(Recorded data)
..............................

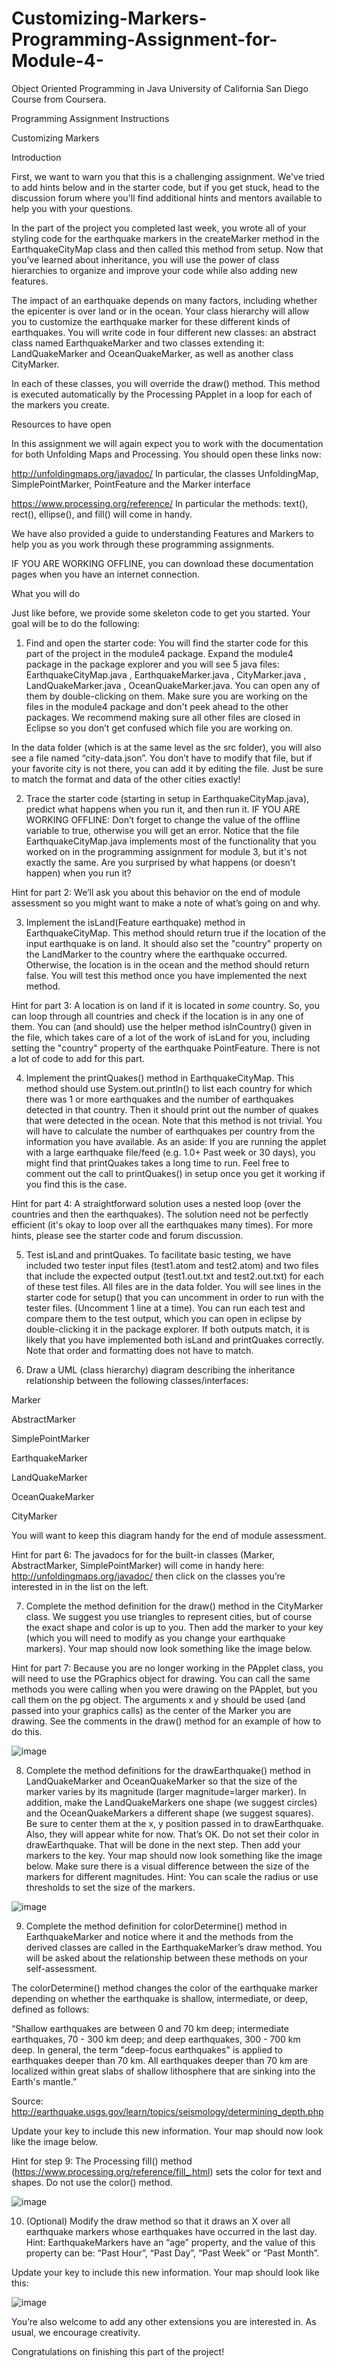 # Customizing-Markers-Programming-Assignment-for-Module-4-
Object Oriented Programming in Java University of California San Diego Course from Coursera.

Programming Assignment Instructions

Customizing Markers

Introduction

First, we want to warn you that this is a challenging assignment.  We've tried to add hints below and in the starter code, but if you get stuck, head to the discussion forum where you'll find additional hints and mentors available to help you with your questions.

In the part of the project you completed last week, you wrote all of your styling code for the earthquake markers in the createMarker method in the EarthquakeCityMap class and then called this method from setup.  Now that you’ve learned about inheritance, you will use the power of class hierarchies to organize and improve your code while also adding new features.

The impact of an earthquake depends on many factors, including whether the epicenter is over land or in the ocean. Your class hierarchy will allow you to customize the earthquake marker for these different kinds of earthquakes.  You will write code in four different new classes: an abstract class named EarthquakeMarker and two classes extending it: LandQuakeMarker and OceanQuakeMarker, as well as another class CityMarker.

In each of these classes, you will override the draw() method.  This method is executed automatically by the Processing PApplet in a loop for each of the markers you create. 

Resources to have open

In this assignment we will again expect you to work with the documentation for both Unfolding Maps and Processing.  You should open these links now:

http://unfoldingmaps.org/javadoc/  In particular, the classes UnfoldingMap, SimplePointMarker, PointFeature and the Marker interface

https://www.processing.org/reference/ In particular the methods: text(), rect(), ellipse(), and fill() will come in handy. 

We have also provided a guide to understanding Features and Markers to help you as you work through these programming assignments.  

IF YOU ARE WORKING OFFLINE, you can download these documentation pages when you have an internet connection.

What you will do

Just like before, we provide some skeleton code to get you started.  Your goal will be to do the following:

1. Find and open the starter code: You will find the starter code for this part of the project in the module4 package.  Expand the module4 package in the package explorer and you will see 5 java files: EarthquakeCityMap.java , EarthquakeMarker.java , CityMarker.java , LandQuakeMarker.java , OceanQuakeMarker.java.  You can open any of them by double-clicking on them.   Make sure you are working on the files in the module4 package and don't peek ahead to the other packages.  We recommend making sure all other files are closed in Eclipse so you don’t get confused which file you are working on. 

In the data folder (which is at the same level as the src folder), you will also see a file named “city-data.json”.  You don’t have to modify that file, but if your favorite city is not there, you can add it by editing the file.  Just be sure to match the format and data of the other cities exactly!

2. Trace the starter code (starting in setup in EarthquakeCityMap.java), predict what happens when you run it, and then run it.  IF YOU ARE WORKING OFFLINE: Don’t forget to change the value of the offline variable to true, otherwise you will get an error.  Notice that the file EarthquakeCityMap.java implements most of the functionality that you worked on in the programming assignment for module 3, but it's not exactly the same.  Are you surprised by what happens (or doesn't happen) when you run it? 

Hint for part 2: We’ll ask you about this behavior on the end of module assessment so you might want to make a note of what’s going on and why.

3. Implement the isLand(Feature earthquake) method in EarthquakeCityMap.  This method should return true if the location of the input earthquake is on land.  It should also set the "country" property on the LandMarker to the country where the earthquake occurred.  Otherwise, the location is in the ocean and the method should return false.   You will test this method once you have implemented the next method.

Hint for part 3: A location is on land if it is located in *some* country.  So, you can loop through all countries and check if the location is in any one of them.  You can (and should) use the helper method isInCountry() given in the file, which takes care of a lot of the work of isLand for you, including setting the "country" property of the earthquake PointFeature.  There is not a lot of code to add for this part.

4. Implement the printQuakes() method in EarthquakeCityMap.  This method should use System.out.println() to list each country for which there was 1 or more earthquakes and the number of earthquakes detected in that country.  Then it should print out the number of quakes that were detected in the ocean.  Note that this method is not trivial.  You will have to calculate the number of earthquakes per country from the information you have available.  As an aside: If you are running the applet with a large earthquake file/feed (e.g. 1.0+ Past week or 30 days), you might find that printQuakes takes a long time to run.  Feel free to comment out the call to printQuakes() in setup once you get it working if you find this is the case.

Hint for part 4: A straightforward solution uses a nested loop (over the countries and then the earthquakes).  The solution need not be perfectly efficient (it's okay to loop over all the earthquakes many times).  For more hints, please see the starter code and  forum discussion.

5. Test isLand and printQuakes.  To facilitate basic testing, we have included two tester input files (test1.atom and test2.atom) and two files that include the expected output (test1.out.txt and test2.out.txt) for each of these test files.  All files are in the data folder.  You will see lines in the starter code for setup() that you can uncomment in order to run with the tester files.  (Uncomment 1 line at a time).  You can run each test and compare them to the test output, which you can open in eclipse by double-clicking it in the package explorer.     If both outputs match, it is likely that you have implemented both isLand and printQuakes correctly.  Note that order and formatting does not have to match. 

6. Draw a UML (class hierarchy) diagram describing the inheritance relationship between the following classes/interfaces:

Marker

AbstractMarker

SimplePointMarker

EarthquakeMarker

LandQuakeMarker

OceanQuakeMarker

CityMarker

You will want to keep this diagram handy for the end of module assessment.  

Hint for part 6: The javadocs for for the built-in classes (Marker, AbstractMarker, SimplePointMarker) will come in handy here: http://unfoldingmaps.org/javadoc/  then click on the classes you’re interested in in the list on the left. 

7. Complete the method definition for the draw() method in the CityMarker class.  We suggest you use triangles to represent cities, but of course the exact shape and color is up to you. Then add the marker to your key (which you will need to modify as you change your earthquake markers).  Your map should now look something like the image below.

  Hint for part 7: Because you are no longer working in the PApplet class, you will need to use the PGraphics object for drawing. You can call the same methods you were calling when you were drawing on the PApplet, but you call them on the pg object. The arguments x and y should be used (and passed into your graphics calls) as the center of the Marker you are drawing. See the comments in the draw() method for an example of how to do this.  
  
  ![image](https://user-images.githubusercontent.com/66659379/196689963-0bd6305f-8322-4fd7-8339-a26b1986e59b.png)

8. Complete the method definitions for the drawEarthquake() method in LandQuakeMarker and OceanQuakeMarker so that the size of the marker varies by its magnitude (larger magnitude=larger marker).   In addition, make the LandQuakeMarkers one shape (we suggest circles) and the OceanQuakeMarkers a different shape (we suggest squares).  Be sure to center them at the x, y position passed in to drawEarthquake.  Also, they will appear white for now.  That’s OK.  Do not set their color in drawEarthquake.  That will be done in the next step.  Then add your markers to the key.  Your map should now look something like the image below.  Make sure there is a visual difference between the size of the markers for different magnitudes. Hint: You can scale the radius or use thresholds to set the size of the markers.

![image](https://user-images.githubusercontent.com/66659379/196690039-8e636e39-cd09-4fe1-80fb-252022af4366.png)

9. Complete the method definition for colorDetermine() method in EarthquakeMarker and notice where it and the methods from the derived classes are called in the EarthquakeMarker’s draw method.  You will be asked about the relationship between these methods on your self-assessment. 

The colorDetermine() method changes the color of the earthquake marker depending on whether the earthquake is shallow, intermediate, or deep, defined as follows:

“Shallow earthquakes are between 0 and 70 km deep; intermediate earthquakes, 70 - 300 km deep; and deep earthquakes, 300 - 700 km deep. In general, the term "deep-focus earthquakes" is applied to earthquakes deeper than 70 km. All earthquakes deeper than 70 km are localized within great slabs of shallow lithosphere that are sinking into the Earth's mantle.”

Source: http://earthquake.usgs.gov/learn/topics/seismology/determining_depth.php

Update your key to include this new information.  Your map should now look like the image below.

Hint for step 9: The Processing fill() method (https://www.processing.org/reference/fill_.html) sets the color for text and shapes.  Do not use the color() method.

![image](https://user-images.githubusercontent.com/66659379/196690148-c57c3a4c-4368-4053-87e0-ad5ea3b45b8b.png)

10. (Optional) Modify the draw method so that it draws an X over all earthquake markers whose earthquakes have occurred in the last day.  Hint: EarthquakeMarkers have an “age” property, and the value of this property can be: “Past Hour”, “Past Day”, “Past Week” or “Past Month”.  

Update your key to include this new information.  Your map should look like this:

![image](https://user-images.githubusercontent.com/66659379/196690193-25f42777-2708-4665-b27e-a65d22778ef3.png)

You’re also welcome to add any other extensions you are interested in.  As usual, we encourage creativity.

Congratulations on finishing this part of the project!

..............................

* _PROBLEM DESCRIPTION_: Could you set down, word for word, only the lines above from the line with "Resources to have open" to the line with "We have also", including both?

* _THE ANSWER_:
Resources to have open

In this assignment we will again expect you to work with the documentation for both Unfolding Maps and Processing.  You should open these links now:

http://unfoldingmaps.org/javadoc/  In particular, the classes UnfoldingMap, SimplePointMarker, PointFeature and the Marker interface

https://www.processing.org/reference/ In particular the methods: text(), rect(), ellipse(), and fill() will come in handy. 

We have also provided a guide to understanding Features and Markers to help you as you work through these programming assignments.  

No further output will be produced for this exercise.